Full Debate: Read Full DebateLord Stevenson of Balmacara
Main Page: Lord Stevenson of Balmacara (Labour - Life peer)Department Debates - View all Lord Stevenson of Balmacara's debates with the Department for Digital, Culture, Media & Sport
(1 year, 7 months ago)
Lords ChamberMy Lords, Amendment 56 proposes a pathway towards setting up an independent ombudsman for the social media space. It is in my name, and I am grateful to the noble Lord, Lord Clement-Jones, for his support. For reasons I will go into, my amendment is a rather transparent and blatant attempt to bridge a gap with the Government, who have a sceptical position on this issue, and I hope that the amendment in its present form will prove more attractive to them than our original proposal.
At the same time, the noble Baroness, Lady Newlove, has tabled an amendment on this issue, proposing an independent appeals mechanism
“to provide impartial out of court resolutions for individual users of regulated services”.
Given that this is almost exactly what I want to see in place—as was set out in my original amendment, which was subsequently rubbished by the Government—I have also signed the noble Baroness’s amendment, and I very much look forward to her speech.

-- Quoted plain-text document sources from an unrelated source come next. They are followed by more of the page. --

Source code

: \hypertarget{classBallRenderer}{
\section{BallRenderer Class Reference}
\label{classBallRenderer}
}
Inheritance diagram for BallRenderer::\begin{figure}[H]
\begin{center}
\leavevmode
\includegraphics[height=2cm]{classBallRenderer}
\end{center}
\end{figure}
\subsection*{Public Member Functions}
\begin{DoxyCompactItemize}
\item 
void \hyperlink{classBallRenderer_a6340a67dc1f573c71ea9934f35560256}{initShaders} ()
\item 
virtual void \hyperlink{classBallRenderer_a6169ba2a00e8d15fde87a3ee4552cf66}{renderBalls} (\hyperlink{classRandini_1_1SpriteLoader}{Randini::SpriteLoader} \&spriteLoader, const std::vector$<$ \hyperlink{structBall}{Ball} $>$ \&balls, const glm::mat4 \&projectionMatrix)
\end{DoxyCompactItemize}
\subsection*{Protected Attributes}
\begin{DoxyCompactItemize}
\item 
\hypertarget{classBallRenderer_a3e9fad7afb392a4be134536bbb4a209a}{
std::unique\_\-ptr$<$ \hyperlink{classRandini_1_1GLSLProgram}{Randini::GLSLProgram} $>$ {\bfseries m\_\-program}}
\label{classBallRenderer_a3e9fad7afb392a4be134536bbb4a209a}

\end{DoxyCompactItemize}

The Government have a choice.
The noble Baroness, Lady Fox, also has amendments in this group, although they are pointing in a slightly different direction. I will not speak to them at this point in the proceedings, although I make it absolutely clear that, while I look forward to hearing her arguments —she is always very persuasive—I support the Bill’s current proposals on super-complaints.
Returning to the question of why we think the Bill should make provision for an independent complaints system or ombudsman, I suppose that, logically, we ought first to hear the noble Baroness, Lady Newlove, then listen to the Government’s response, which presumably will be negative. My compromise amendment could then be considered and, I hope, win the day with support from all around the Committee—in my dreams.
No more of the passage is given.